We summarize the relevant facts based on the uncontested evidence included in various applications for search warrants. On November 4, 2018, Vermont police officers discovered a break-in at Pownal Elementary School in Pownal and that medication was stolen. Similarly, on November 12, 2018, in the nearby western Massachusetts town of Clarksburg, police officers discovered that the garage had been broken into at Clarksburg Elementary and that someone had attempted to break into the school.

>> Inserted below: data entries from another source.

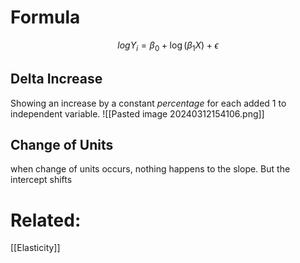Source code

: # Formula
$$
logY_{i}= \beta_{0} + \log(\beta_{1}X) +\epsilon
$$

## Delta Increase
Showing an increase by a constant *percentage* for each added 1 to independent variable.
![[Pasted image 20240312154106.png]]


## Change of Units
when change of units occurs, nothing happens to the slope. But the intercept shifts

# Related:
[[Elasticity]]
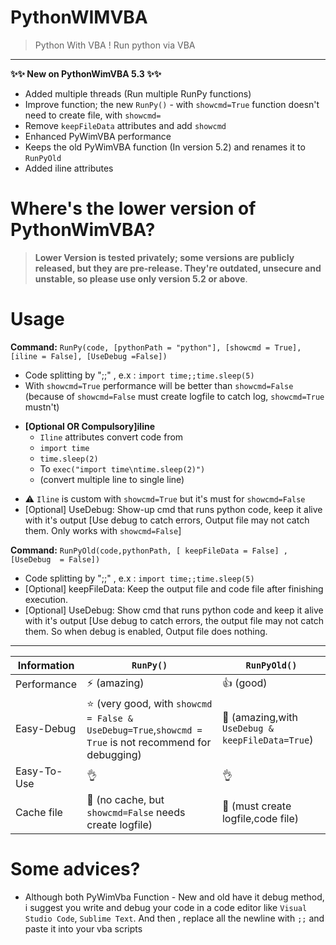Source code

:# PythonWIMVBA
> Python With VBA ! Run python via VBA
---
**✨✨ New on PythonWimVBA 5.3 ✨✨**
+ Added multiple threads (Run multiple RunPy functions)
+ Improve function; the new `RunPy()` - with `showcmd=True` function doesn't need to create file, with `showcmd=`
+ Remove `keepFileData` attributes and add `showcmd`
+ Enhanced PyWimVBA performance
+ Keeps the old PyWimVBA function (In version 5.2) and renames it to `RunPyOld`
+ Added iline attributes
# Where's the lower version of PythonWimVBA?
> **Lower Version is tested privately; some versions are publicly released, but they are pre-release. They're outdated, unsecure and unstable, so please use only version 5.2 or above**.

# Usage
**Command:** `RunPy(code, [pythonPath = "python"], [showcmd = True], [iline = False], [UseDebug =False])`
+ Code splitting by ";;" , e.x : `import time;;time.sleep(5)`
+ With `showcmd=True` performance will be better than `showcmd=False` (because of `showcmd=False` must create logfile to catch log, `showcmd=True` mustn't)
- **[Optional OR Compulsory]iline**
  - `Iline` attributes convert code from
  - `import time`
  - `time.sleep(2)`
  - To `exec("import time\ntime.sleep(2)")`
  - (convert multiple line to single line)
+ :warning: `Iline` is custom with `showcmd=True` but it's must for `showcmd=False`
+ [Optional] UseDebug: Show-up cmd that runs python code, keep it alive with it's output [Use debug to catch errors, Output file may not catch them. Only works with `showcmd=False`]

**Command:** ``RunPyOld(code,pythonPath, [ keepFileData = False] , [UseDebug  = False])``
+ Code splitting by ";;" , e.x : `import time;;time.sleep(5)`
+ [Optional] keepFileData: Keep the output file and code file after finishing execution. 
+ [Optional] UseDebug: Show cmd that runs python code and keep it alive with it's output [Use debug to catch errors, the output file may not catch them. So when debug is enabled, Output file does nothing.


---

| Information | `RunPy()` | `RunPyOld()` |
| ----------- | -----------                 | ----------- |
| Performance | :zap: (amazing) | :+1: (good) |
| Easy-Debug | :star: (very good, with `showcmd = False & UseDebug=True`,`showcmd = True` is not recommend for debugging)   |  :star2: (amazing,with `UseDebug & keepFileData=True`)|
| Easy-To-Use | :ok_hand: |:ok_hand: |
| Cache file | :raised_hands: (no cache, but `showcmd=False` needs create logfile) | :turtle: (must create logfile,code file) | 


# Some advices?
+ Although both PyWimVba Function - New and old have it debug method, i suggest you write and debug your code in a code editor like `Visual Studio Code`, `Sublime Text`. And then , replace all the newline with `;;` and paste it into your vba scripts
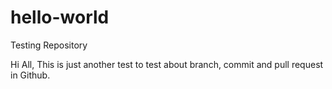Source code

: # hello-world
Testing Repository

Hi All,
This is just another test to test about branch, commit and pull request in Github.

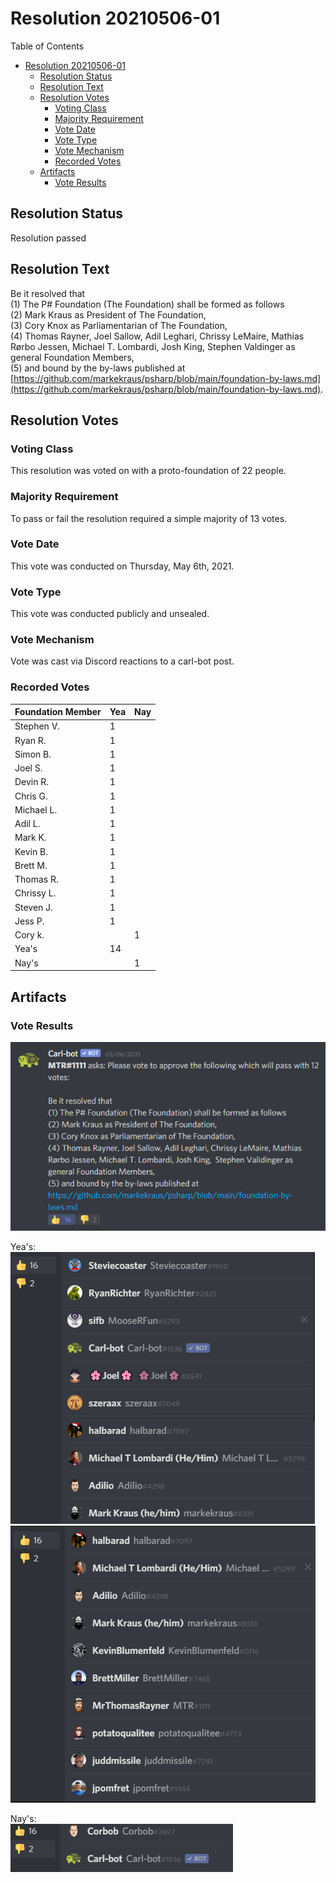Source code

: # Resolution 20210506-01

Table of Contents

- [Resolution 20210506-01](#resolution-20210506-01)
  - [Resolution Status](#resolution-status)
  - [Resolution Text](#resolution-text)
  - [Resolution Votes](#resolution-votes)
    - [Voting Class](#voting-class)
    - [Majority Requirement](#majority-requirement)
    - [Vote Date](#vote-date)
    - [Vote Type](#vote-type)
    - [Vote Mechanism](#vote-mechanism)
    - [Recorded Votes](#recorded-votes)
  - [Artifacts](#artifacts)
    - [Vote Results](#vote-results)

## Resolution Status

Resolution passed

## Resolution Text

Be it resolved that  
(1) The P# Foundation (The Foundation) shall be formed as follows  
(2) Mark Kraus as President of The Foundation,  
(3) Cory Knox as Parliamentarian of The Foundation,  
(4) Thomas Rayner, Joel Sallow, Adil Leghari, Chrissy LeMaire, Mathias Rørbo Jessen, Michael T. Lombardi, Josh King, Stephen Valdinger as general Foundation Members,  
(5) and bound by the by-laws published at [https://github.com/markekraus/psharp/blob/main/foundation-by-laws.md](https://github.com/markekraus/psharp/blob/main/foundation-by-laws.md).

## Resolution Votes

### Voting Class

This resolution was voted on with a proto-foundation of 22 people.

### Majority Requirement

To pass or fail the resolution required a simple majority of 13 votes.

### Vote Date

This vote was conducted on Thursday, May 6th, 2021.

### Vote Type

This vote was conducted publicly and unsealed.

### Vote Mechanism

Vote was cast via Discord reactions to a carl-bot post.

### Recorded Votes

| Foundation Member | Yea | Nay |
|-------------------|-----|-----|
| Stephen V.        | 1   |     |
| Ryan R.           | 1   |     |
| Simon B.          | 1   |     |
| Joel S.           | 1   |     |
| Devin R.          | 1   |     |
| Chris G.          | 1   |     |
| Michael L.        | 1   |     |
| Adil L.           | 1   |     |
| Mark K.           | 1   |     |
| Kevin B.          | 1   |     |
| Brett M.          | 1   |     |
| Thomas R.         | 1   |     |
| Chrissy L.        | 1   |     |
| Steven J.         | 1   |     |
| Jess P.           | 1   |     |
| Cory k.           |     | 1   |
| Yea's             | 14  |     |
| Nay's             |     | 1   |

## Artifacts

### Vote Results

![Vote Results](images/20210506-01-01.PNG)

Yea's:  
![Yea's 1](images/20210506-01-02.PNG)  
![Yea's 1](images/20210506-01-03.PNG)

Nay's:  
![Yea's 1](images/20210506-01-04.PNG)
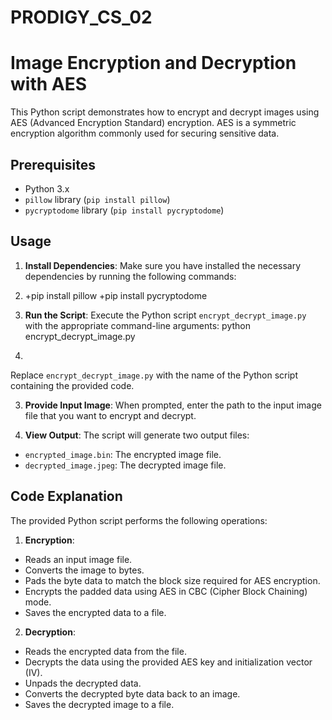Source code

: # PRODIGY_CS_02
# Image Encryption and Decryption with AES

This Python script demonstrates how to encrypt and decrypt images using AES (Advanced Encryption Standard) encryption. AES is a symmetric encryption algorithm commonly used for securing sensitive data.

## Prerequisites

- Python 3.x
- `pillow` library (`pip install pillow`)
- `pycryptodome` library (`pip install pycryptodome`)

## Usage

1. **Install Dependencies**: Make sure you have installed the necessary dependencies by running the following commands:
2. +pip install pillow
   +pip install pycryptodome

2. **Run the Script**: Execute the Python script `encrypt_decrypt_image.py` with the appropriate command-line arguments: python encrypt_decrypt_image.py
3. 
Replace `encrypt_decrypt_image.py` with the name of the Python script containing the provided code.

3. **Provide Input Image**: When prompted, enter the path to the input image file that you want to encrypt and decrypt.

4. **View Output**: The script will generate two output files:
- `encrypted_image.bin`: The encrypted image file.
- `decrypted_image.jpeg`: The decrypted image file.

## Code Explanation

The provided Python script performs the following operations:

1. **Encryption**:
- Reads an input image file.
- Converts the image to bytes.
- Pads the byte data to match the block size required for AES encryption.
- Encrypts the padded data using AES in CBC (Cipher Block Chaining) mode.
- Saves the encrypted data to a file.

2. **Decryption**:
- Reads the encrypted data from the file.
- Decrypts the data using the provided AES key and initialization vector (IV).
- Unpads the decrypted data.
- Converts the decrypted byte data back to an image.
- Saves the decrypted image to a file.






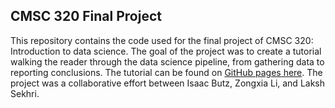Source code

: ## CMSC 320 Final Project

This repository contains the code used for the final project of CMSC 320: Introduction to data science. The goal of the project was to create a tutorial walking the reader through the data science pipeline, from gathering data to reporting conclusions. The tutorial can be found on [GitHub pages here](https://isaacbutz280.github.io/CMSC320_final/). The project was a collaborative effort between Isaac Butz, Zongxia Li, and Laksh Sekhri.
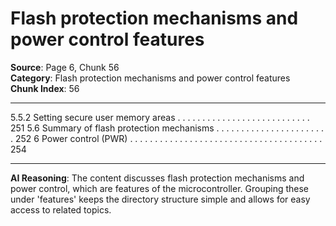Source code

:# Flash protection mechanisms and power control features

**Source**: Page 6, Chunk 56  
**Category**: Flash protection mechanisms and power control features  
**Chunk Index**: 56

---

5.5.2 Setting secure user memory areas . . . . . . . . . . . . . . . . . . . . . . . . . . . 251
5.6 Summary of flash protection mechanisms . . . . . . . . . . . . . . . . . . . . . . . 252
6 Power control (PWR) . . . . . . . . . . . . . . . . . . . . . . . . . . . . . . . . . . . . . . . 254

---

**AI Reasoning**: The content discusses flash protection mechanisms and power control, which are features of the microcontroller. Grouping these under 'features' keeps the directory structure simple and allows for easy access to related topics.
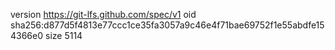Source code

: version https://git-lfs.github.com/spec/v1
oid sha256:d877d5f4813e77ccc1ce35fa3057a9c46e4f71bae69752f1e55abdfe154366e0
size 5114
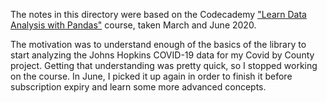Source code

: The notes in this directory were based on the Codecademy ["Learn Data Analysis with Pandas"](https://www.codecademy.com/learn/data-processing-pandas) course, taken March and June 2020.

The motivation was to understand enough of the basics of the library to start analyzing the Johns Hopkins COVID-19 data for my Covid by County project.  Getting that understanding was pretty quick, so I stopped working on the course.  In June, I picked it up again in order to finish it before subscription expiry and learn some more advanced concepts.

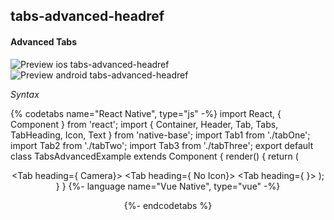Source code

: ## tabs-advanced-headref
#### Advanced Tabs

![Preview ios tabs-advanced-headref](https://github.com/GeekyAnts/NativeBase-KitchenSink/raw/v2.6.1/screenshots/ios/tabs-advanced.gif)
![Preview android tabs-advanced-headref](https://github.com/GeekyAnts/NativeBase-KitchenSink/raw/v2.6.1/screenshots/android/tabs-advanced.gif)

*Syntax*

{% codetabs name="React Native", type="js" -%}
import React, { Component } from 'react';
import { Container, Header, Tab, Tabs, TabHeading, Icon, Text } from 'native-base';
import Tab1 from './tabOne';
import Tab2 from './tabTwo';
import Tab3 from './tabThree';
export default class TabsAdvancedExample extends Component {
  render() {
    return (
      <Container>
        <Header hasTabs/>
        <Tabs>
          <Tab heading={ <TabHeading><Icon name="camera" /><Text>Camera</Text></TabHeading>}>
            <Tab1 />
          </Tab>
          <Tab heading={ <TabHeading><Text>No Icon</Text></TabHeading>}>
            <Tab2 />
          </Tab>
          <Tab heading={ <TabHeading><Icon name="apps" /></TabHeading>}>
            <Tab3 />
          </Tab>
        </Tabs>
      </Container>
    );
  }
}
{%- language name="Vue Native", type="vue" -%}
<template>
  <nb-container>
    <nb-header hasTabs/>
    <nb-tabs>
      <nb-tab :heading="getHeadingCompForTab1()">
        <tab-one />
      </nb-tab>
      <nb-tab :heading="getHeadingCompForTab2()">
        <tab-two />
      </nb-tab>
      <nb-tab :heading="getHeadingCompForTab3()">
        <tab-three />
      </nb-tab>
    </nb-tabs>
  </nb-container>
</template>
<script>
import React from "react";
import { TabHeading, Icon, Text } from "native-base";
import TabOne from "./components/tabOne";
import TabTwo from "./components/tabTwo";
import TabThree from "./components/tabThree";
export default {
  components: { TabOne, TabTwo, TabThree },
  methods: {
    getHeadingCompForTab1: function() {
      return (
        <TabHeading>
          <Icon name="camera" />
          <Text>Camera</Text>
        </TabHeading>
      );
    },
    getHeadingCompForTab2: function() {
      return (
        <TabHeading>
          <Text>No Icon</Text>
        </TabHeading>
      );
    },
    getHeadingCompForTab3: function() {
      return (
        <TabHeading>
          <Icon name="apps" />
        </TabHeading>
      );
    }
  }
};
</script>
{%- endcodetabs %}
 <p>
    <div id="" class="mobileDevice" style="background: url(&quot;https://docs.nativebase.io/docs/assets/iosphone.png&quot;) no-repeat; padding: 63px 20px 100px 15px; width: 292px; height: 600px;margin:0 auto;float:none;">
        <img src="https://github.com/GeekyAnts/NativeBase-KitchenSink/raw/v2.6.1/screenshots/ios/tabs-advanced.gif" alt="" style="display:block !important" />
    </div>
</p>
<br />
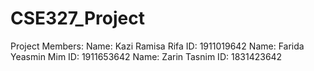 # CSE327_Project
Project Members:
Name: Kazi Ramisa Rifa ID: 1911019642
Name: Farida Yeasmin Mim ID: 1911653642
Name: Zarin Tasnim ID: 1831423642
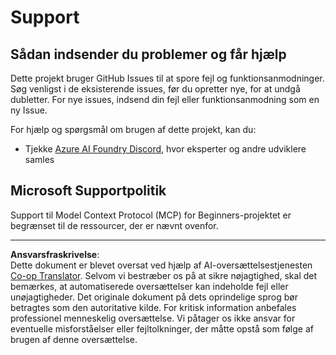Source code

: <!--
CO_OP_TRANSLATOR_METADATA:
{
  "original_hash": "368870f8ab79f903ad80b6a985829516",
  "translation_date": "2025-09-18T09:03:56+00:00",
  "source_file": "SUPPORT.md",
  "language_code": "da"
}
-->
# Support

## Sådan indsender du problemer og får hjælp  

Dette projekt bruger GitHub Issues til at spore fejl og funktionsanmodninger. Søg venligst i de eksisterende 
issues, før du opretter nye, for at undgå dubletter. For nye issues, indsend din fejl eller 
funktionsanmodning som en ny Issue.

For hjælp og spørgsmål om brugen af dette projekt, kan du:
- Tjekke [Azure AI Foundry Discord](https://discord.com/invite/ByRwuEEgH4), hvor eksperter og andre udviklere samles

## Microsoft Supportpolitik  

Support til Model Context Protocol (MCP) for Beginners-projektet er begrænset til de ressourcer, der er nævnt ovenfor.

---

**Ansvarsfraskrivelse**:  
Dette dokument er blevet oversat ved hjælp af AI-oversættelsestjenesten [Co-op Translator](https://github.com/Azure/co-op-translator). Selvom vi bestræber os på at sikre nøjagtighed, skal det bemærkes, at automatiserede oversættelser kan indeholde fejl eller unøjagtigheder. Det originale dokument på dets oprindelige sprog bør betragtes som den autoritative kilde. For kritisk information anbefales professionel menneskelig oversættelse. Vi påtager os ikke ansvar for eventuelle misforståelser eller fejltolkninger, der måtte opstå som følge af brugen af denne oversættelse.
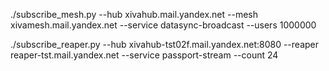 ./subscribe_mesh.py --hub xivahub.mail.yandex.net --mesh xivamesh.mail.yandex.net --service datasync-broadcast --users 1000000

./subscribe_reaper.py --hub xivahub-tst02f.mail.yandex.net:8080  --reaper reaper-tst.mail.yandex.net --service passport-stream --count 24
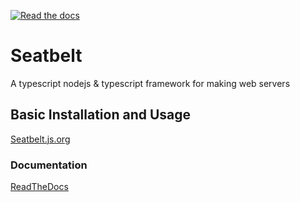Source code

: [![Read the docs](https://readthedocs.org/projects/seatbelt/badge/?version=latest)](http://seatbelt.readthedocs.io/en/latest/?badge=latest)

# Seatbelt
A typescript nodejs & typescript framework for making web servers

## Basic Installation and Usage
[Seatbelt.js.org](https://seatbelt.js.org)

### Documentation
[ReadTheDocs](https://seatbelt.readthedocs.io/en/latest/)
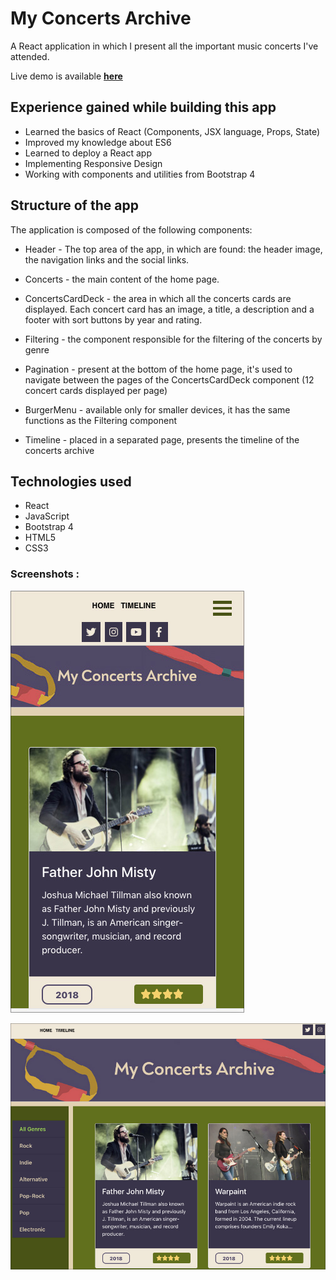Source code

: # My Concerts Archive

A React application in which I present all the important music concerts I've attended.

Live demo is available **[here](https://silviurdr.github.io/my-concerts-archive/#/)**


## Experience gained while building this app

* Learned the basics of React (Components, JSX language, Props, State)
* Improved my knowledge about ES6
* Learned to deploy a React app
* Implementing Responsive Design
* Working with components and utilities from Bootstrap 4


## Structure of the app

The application is composed of the following components:


* Header - The top area of the app, in which are found: the header image, the navigation links and the social links.

* Concerts - the main content of the home page.

* ConcertsCardDeck - the area in which all the concerts cards are displayed. Each concert card has an image, a title, a description and a footer with sort buttons by year and rating.

* Filtering - the component responsible for the filtering of the concerts by genre

* Pagination - present at the bottom of the home page, it's used to navigate between the pages of the ConcertsCardDeck component (12 concert cards displayed per page)

* BurgerMenu - available only for smaller devices, it has the same functions as the Filtering component

* Timeline - placed in a separated page, presents the timeline of the concerts archive


## Technologies used 

* React
* JavaScript
* Bootstrap 4
* HTML5
* CSS3


### **Screenshots :**

![Mobile](./src/images/screenshot-mobile.jpg)


![Mobile](./src/images/screenshot-desktop.jpg)




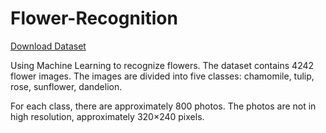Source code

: # Flower-Recognition

[Download Dataset](https://www.kaggle.com/alxmamaev/flowers-recognition/download)

<p>Using Machine Learning to recognize flowers. The dataset contains 4242 flower images. The images are divided into five classes: chamomile, tulip, rose, sunflower, dandelion. </p>
<p>For each class, there are approximately 800 photos. The photos are not in high resolution, approximately 320×240 pixels.</p>
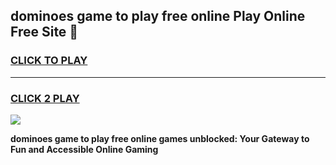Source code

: 
## dominoes game to play free online Play Online Free Site 👋
<h3>
<a href="https://download.freeplayer.one?title=dominoes_game_to_play_free_online&ref=21F">CLICK TO PLAY</a></h3>
<hr>

<h3>
<a href="https://download.freeplayer.one?title=dominoes_game_to_play_free_online&ref=21F">CLICK 2 PLAY</a>
  
</h3>

<a href="https://download.freeplayer.one?title=dominoes_game_to_play_free_online&ref=21F"><img src="https://cdnb.artstation.com/p/assets/images/images/032/539/853/original/anto-thomas-button-gif.gif"></a>


**dominoes game to play free online games unblocked: Your Gateway to Fun and Accessible Online Gaming**
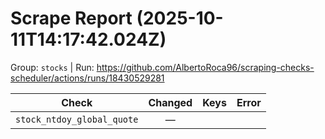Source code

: # Scrape Report (2025-10-11T14:17:42.024Z)

Group: `stocks`  |  Run: https://github.com/AlbertoRoca96/scraping-checks-scheduler/actions/runs/18430529281

| Check | Changed | Keys | Error |
|---|:---:|:--|:--|
| `stock_ntdoy_global_quote` | — |  |  |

Back in Vermont, on Sunday, November 18, 2018, police officers discovered that someone had again broken into the Pownal Elementary School. Surveillance video footage revealed that the suspect was driving a tan colored sedan. The footage also revealed the suspect was carrying a red satchel and wearing a red hooded sweatshirt, brown shoes, and a white mask. That same day, in nearby Stamford, Vermont, the Stamford Elementary School was broken into and a safe from the principal's office was taken. The next day, officers discovered that Clarksburg Elementary, which is across the border from Stamford, Vermont, had been broken into and prescription medication from the nurse's office had been stolen.
On November 21, 2018, officers conducted a property check at Walter B. Howard Elementary School in New Lebanon, New York at around 5 A.M. When they arrived, they saw an unoccupied 2003 Buick Century parked by the dumpsters behind the school, which they determined was registered to David Tynan of North Adams, Massachusetts. Officers found that the school had been broken into, that a pry bar was used to force open several classroom doors and the nurse's office, and that cabinets and medicine lockers were ransacked. Surveillance video footage showed an individual wearing a red hooded sweatshirt and similar shoes to the individual spotted on surveillance video footage at the break-in at the Pownal Elementary School in Vermont.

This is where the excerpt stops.